Anne Lamott (following St Augustine, perhaps...) wrote that all prayer could be expressed as either 'Help me, help me, help me!" or 'Thank you, thank you, thank you!' Not bad, as far as our articulated, conscious understanding goes. This is often how we use language in approaching notions of divine presence, and divine intervention. On the one hand, magical thinking can evolve. On the other hand, a stance of continual gratitude is not a bad existential state to cultivate, no matter the circumstance.

These words, themselves, are not magic -- even though it is good to know them and use short prayers as some traditions use mantras: words to return our conscious mind to connection with ultimate reality, with God. We often employ these words in a rote fashion (and their familiarity can be a comfort in tense or anxious situations).

Yet, what Jesus is offering his disciples - orienting them toward - is not magic words to repeat like a spell (pace Harry Potter) to produce a specific result. He offers them a template -- even as Christian tradition refers to Jesus as our template -- a way of entering into prayer-as-orientation toward the ultimate reality he calls God the father.

'When you pray, pray like this...'

The result of this sort of prayer - this way of orienting toward a way of life that is 'prayer,' itself - is the gift of the Holy Spirit, at lest in Luke's telling. Or, perhaps, the result will be that one dwells so deeply, over time, in this 'holy' spirit that the gifts of this embodied living become so apparent to others that they are received as gifts. As fruits from a tree. A life oriented in the template Jesus offers will bear fruit in season and out -- not as magic, but as '...love, joy, peace, patience, kindness, generosity, faithfulness, gentleness, self-control.'

Paul writes that a life lived in Christ (like a tree in soil, watered by an ever-flowing river) increasingly simply yields these fruits of the Spirit dwelling within us all.

This is the fruit of prayer, as Jesus teaches his disciples.

-The ultimate nature of reality has a name, and I call it Love, says Jesus. This is holy: be attentive to this holiness.

-The living-into-this-reality is to be desired for all that lives -- all created things on earth, and the Earth, itself. This 'kingdom' comes into existence continually among and within us.

-Focus our desire on what we need for each day; root our lives in our relationship with desire now, here. Let tomorrow's anxieties wait. Be oriented away from hoarding - whether of bread, or of any resource that must be viewed in a different light.

-We practice the flow of mercy (and of gentleness, patience, generosity...) when we learn to forgive -- and do so in ways large and small, with everyone, relinquishing bitterness to God-who-is-love and whose reality can forgive and heal even when we can't.

-We are human, and quite incapable of holding on to this template all the time.

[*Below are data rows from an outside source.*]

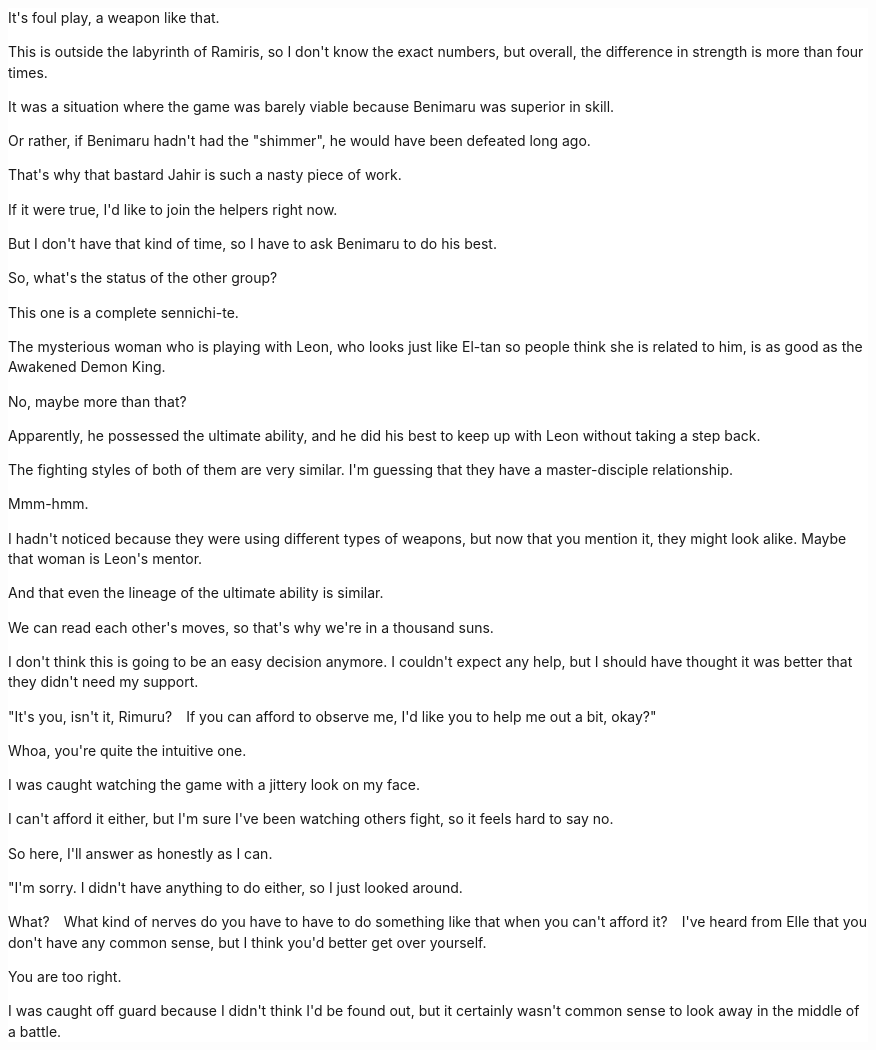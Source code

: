 It's foul play, a weapon like that.

This is outside the labyrinth of Ramiris, so I don't know the exact numbers, but overall, the difference in strength is more than four times.

It was a situation where the game was barely viable because Benimaru was superior in skill.

Or rather, if Benimaru hadn't had the "shimmer", he would have been defeated long ago.

That's why that bastard Jahir is such a nasty piece of work.

If it were true, I'd like to join the helpers right now.

But I don't have that kind of time, so I have to ask Benimaru to do his best.

So, what's the status of the other group?

This one is a complete sennichi-te.

The mysterious woman who is playing with Leon, who looks just like El-tan so people think she is related to him, is as good as the Awakened Demon King.

No, maybe more than that?

Apparently, he possessed the ultimate ability, and he did his best to keep up with Leon without taking a step back.


The fighting styles of both of them are very similar. I'm guessing that they have a master-disciple relationship.


Mmm-hmm.

I hadn't noticed because they were using different types of weapons, but now that you mention it, they might look alike. Maybe that woman is Leon's mentor.

And that even the lineage of the ultimate ability is similar.

We can read each other's moves, so that's why we're in a thousand suns.

I don't think this is going to be an easy decision anymore. I couldn't expect any help, but I should have thought it was better that they didn't need my support.

"It's you, isn't it, Rimuru?　If you can afford to observe me, I'd like you to help me out a bit, okay?"

Whoa, you're quite the intuitive one.

I was caught watching the game with a jittery look on my face.

I can't afford it either, but I'm sure I've been watching others fight, so it feels hard to say no.

So here, I'll answer as honestly as I can.

"I'm sorry. I didn't have anything to do either, so I just looked around.

What?　What kind of nerves do you have to have to do something like that when you can't afford it?　I've heard from Elle that you don't have any common sense, but I think you'd better get over yourself.

You are too right.

I was caught off guard because I didn't think I'd be found out, but it certainly wasn't common sense to look away in the middle of a battle.
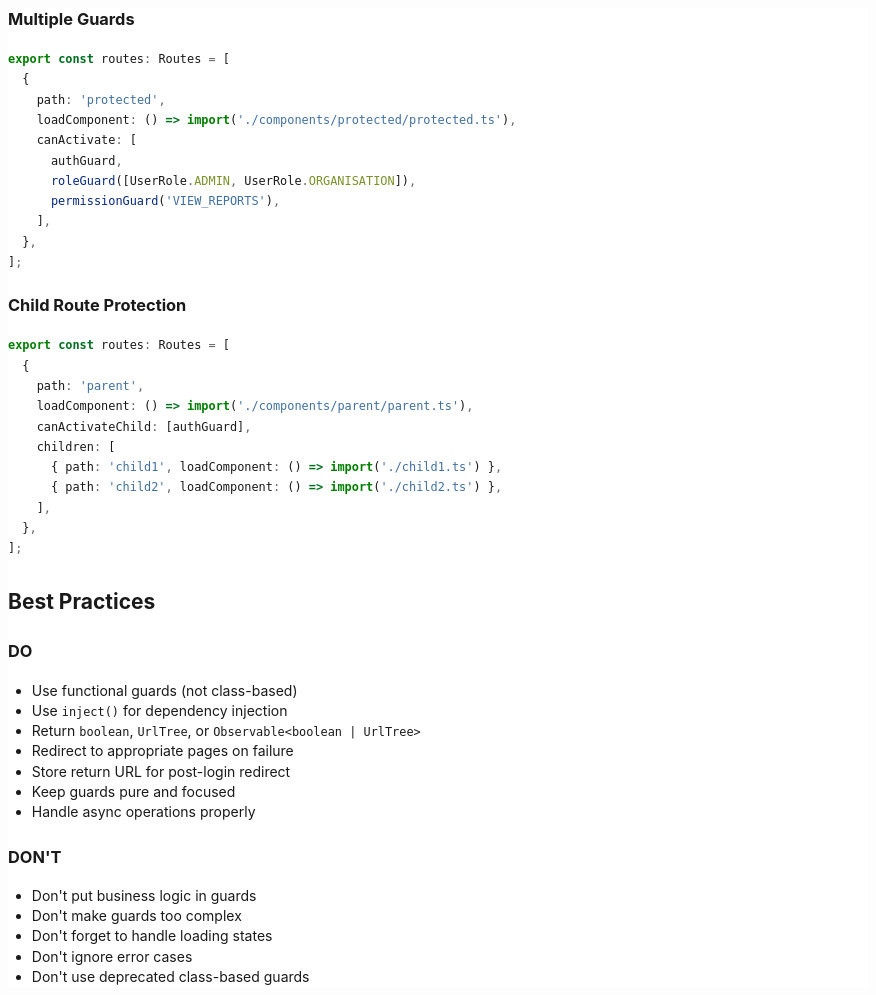 ### Multiple Guards

```typescript
export const routes: Routes = [
  {
    path: 'protected',
    loadComponent: () => import('./components/protected/protected.ts'),
    canActivate: [
      authGuard,
      roleGuard([UserRole.ADMIN, UserRole.ORGANISATION]),
      permissionGuard('VIEW_REPORTS'),
    ],
  },
];
```

### Child Route Protection

```typescript
export const routes: Routes = [
  {
    path: 'parent',
    loadComponent: () => import('./components/parent/parent.ts'),
    canActivateChild: [authGuard],
    children: [
      { path: 'child1', loadComponent: () => import('./child1.ts') },
      { path: 'child2', loadComponent: () => import('./child2.ts') },
    ],
  },
];
```

## Best Practices

### DO

- Use functional guards (not class-based)
- Use `inject()` for dependency injection
- Return `boolean`, `UrlTree`, or `Observable<boolean | UrlTree>`
- Redirect to appropriate pages on failure
- Store return URL for post-login redirect
- Keep guards pure and focused
- Handle async operations properly

### DON'T

- Don't put business logic in guards
- Don't make guards too complex
- Don't forget to handle loading states
- Don't ignore error cases
- Don't use deprecated class-based guards
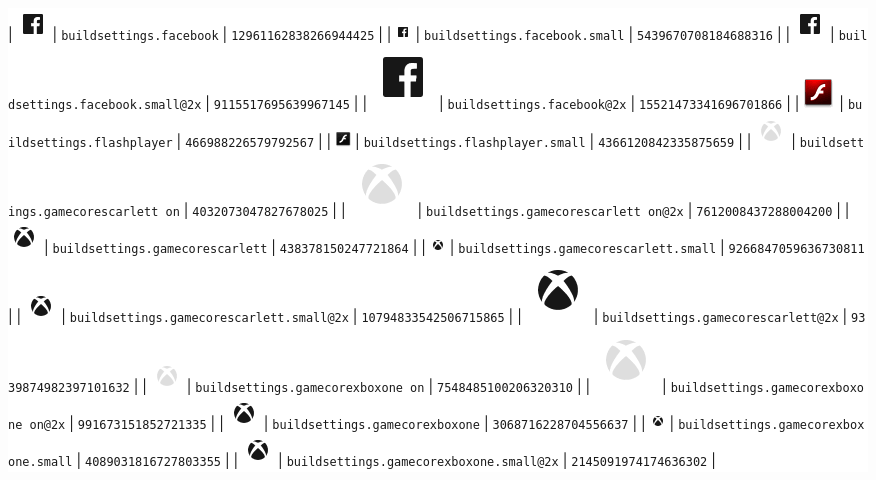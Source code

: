 | ![](Icons~/Small/BuildSettings.Facebook.png) | `buildsettings.facebook` | `12961162838266944425` |
| ![](Icons~/Small/BuildSettings.Facebook.Small.png) | `buildsettings.facebook.small` | `5439670708184688316` |
| ![](Icons~/Small/BuildSettings.Facebook.Small@2x.png) | `buildsettings.facebook.small@2x` | `9115517695639967145` |
| ![](Icons~/Small/BuildSettings.Facebook@2x.png) | `buildsettings.facebook@2x` | `15521473341696701866` |
| ![](Icons~/Small/BuildSettings.FlashPlayer.png) | `buildsettings.flashplayer` | `466988226579792567` |
| ![](Icons~/Small/BuildSettings.FlashPlayer.Small.png) | `buildsettings.flashplayer.small` | `4366120842335875659` |
| ![](Icons~/Small/BuildSettings.GameCoreScarlett%20On.png) | `buildsettings.gamecorescarlett on` | `4032073047827678025` |
| ![](Icons~/Small/BuildSettings.GameCoreScarlett%20On@2x.png) | `buildsettings.gamecorescarlett on@2x` | `7612008437288004200` |
| ![](Icons~/Small/BuildSettings.GameCoreScarlett.png) | `buildsettings.gamecorescarlett` | `438378150247721864` |
| ![](Icons~/Small/BuildSettings.GameCoreScarlett.Small.png) | `buildsettings.gamecorescarlett.small` | `9266847059636730811` |
| ![](Icons~/Small/BuildSettings.GameCoreScarlett.Small@2x.png) | `buildsettings.gamecorescarlett.small@2x` | `10794833542506715865` |
| ![](Icons~/Small/BuildSettings.GameCoreScarlett@2x.png) | `buildsettings.gamecorescarlett@2x` | `9339874982397101632` |
| ![](Icons~/Small/BuildSettings.GameCoreXboxOne%20On.png) | `buildsettings.gamecorexboxone on` | `7548485100206320310` |
| ![](Icons~/Small/BuildSettings.GameCoreXboxOne%20On@2x.png) | `buildsettings.gamecorexboxone on@2x` | `991673151852721335` |
| ![](Icons~/Small/BuildSettings.GameCoreXboxOne.png) | `buildsettings.gamecorexboxone` | `3068716228704556637` |
| ![](Icons~/Small/BuildSettings.GameCoreXboxOne.Small.png) | `buildsettings.gamecorexboxone.small` | `4089031816727803355` |
| ![](Icons~/Small/BuildSettings.GameCoreXboxOne.Small@2x.png) | `buildsettings.gamecorexboxone.small@2x` | `2145091974174636302` |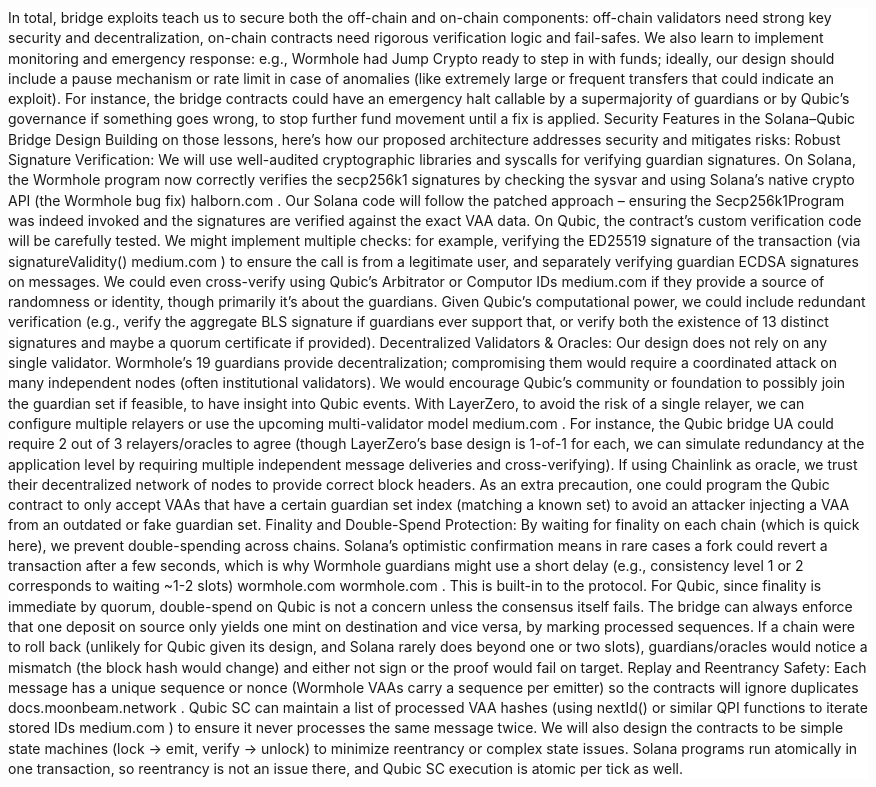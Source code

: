 In total, bridge exploits teach us to secure both the off-chain and on-chain components: off-chain validators need strong key security and decentralization, on-chain contracts need rigorous verification logic and fail-safes. We also learn to implement monitoring and emergency response: e.g., Wormhole had Jump Crypto ready to step in with funds; ideally, our design should include a pause mechanism or rate limit in case of anomalies (like extremely large or frequent transfers that could indicate an exploit). For instance, the bridge contracts could have an emergency halt callable by a supermajority of guardians or by Qubic’s governance if something goes wrong, to stop further fund movement until a fix is applied.
Security Features in the Solana–Qubic Bridge Design
Building on those lessons, here’s how our proposed architecture addresses security and mitigates risks:
Robust Signature Verification: We will use well-audited cryptographic libraries and syscalls for verifying guardian signatures. On Solana, the Wormhole program now correctly verifies the secp256k1 signatures by checking the sysvar and using Solana’s native crypto API (the Wormhole bug fix)
halborn.com
. Our Solana code will follow the patched approach – ensuring the Secp256k1Program was indeed invoked and the signatures are verified against the exact VAA data. On Qubic, the contract’s custom verification code will be carefully tested. We might implement multiple checks: for example, verifying the ED25519 signature of the transaction (via signatureValidity()
medium.com
) to ensure the call is from a legitimate user, and separately verifying guardian ECDSA signatures on messages. We could even cross-verify using Qubic’s Arbitrator or Computor IDs
medium.com
 if they provide a source of randomness or identity, though primarily it’s about the guardians. Given Qubic’s computational power, we could include redundant verification (e.g., verify the aggregate BLS signature if guardians ever support that, or verify both the existence of 13 distinct signatures and maybe a quorum certificate if provided).
Decentralized Validators & Oracles: Our design does not rely on any single validator. Wormhole’s 19 guardians provide decentralization; compromising them would require a coordinated attack on many independent nodes (often institutional validators). We would encourage Qubic’s community or foundation to possibly join the guardian set if feasible, to have insight into Qubic events. With LayerZero, to avoid the risk of a single relayer, we can configure multiple relayers or use the upcoming multi-validator model
medium.com
. For instance, the Qubic bridge UA could require 2 out of 3 relayers/oracles to agree (though LayerZero’s base design is 1-of-1 for each, we can simulate redundancy at the application level by requiring multiple independent message deliveries and cross-verifying). If using Chainlink as oracle, we trust their decentralized network of nodes to provide correct block headers. As an extra precaution, one could program the Qubic contract to only accept VAAs that have a certain guardian set index (matching a known set) to avoid an attacker injecting a VAA from an outdated or fake guardian set.
Finality and Double-Spend Protection: By waiting for finality on each chain (which is quick here), we prevent double-spending across chains. Solana’s optimistic confirmation means in rare cases a fork could revert a transaction after a few seconds, which is why Wormhole guardians might use a short delay (e.g., consistency level 1 or 2 corresponds to waiting ~1-2 slots)
wormhole.com
wormhole.com
. This is built-in to the protocol. For Qubic, since finality is immediate by quorum, double-spend on Qubic is not a concern unless the consensus itself fails. The bridge can always enforce that one deposit on source only yields one mint on destination and vice versa, by marking processed sequences. If a chain were to roll back (unlikely for Qubic given its design, and Solana rarely does beyond one or two slots), guardians/oracles would notice a mismatch (the block hash would change) and either not sign or the proof would fail on target.
Replay and Reentrancy Safety: Each message has a unique sequence or nonce (Wormhole VAAs carry a sequence per emitter) so the contracts will ignore duplicates
docs.moonbeam.network
. Qubic SC can maintain a list of processed VAA hashes (using nextId() or similar QPI functions to iterate stored IDs
medium.com
) to ensure it never processes the same message twice. We will also design the contracts to be simple state machines (lock -> emit, verify -> unlock) to minimize reentrancy or complex state issues. Solana programs run atomically in one transaction, so reentrancy is not an issue there, and Qubic SC execution is atomic per tick as well.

Our attention spans need the training of the life-of-prayer which you show us.

Bring the fruits of the Spirit to bear in us so that - in the times that try us (try our patience, try our gentleness, try our forgiveness...) we may stay in that Spirit that still brings healing to all things in time.

This may be what Jesus means by, 'when you pray, pray in this way...'

'Pray in such a way' ...that brings life, forgiveness, healing. Be oriented thus, always.

Help me! And: thank you!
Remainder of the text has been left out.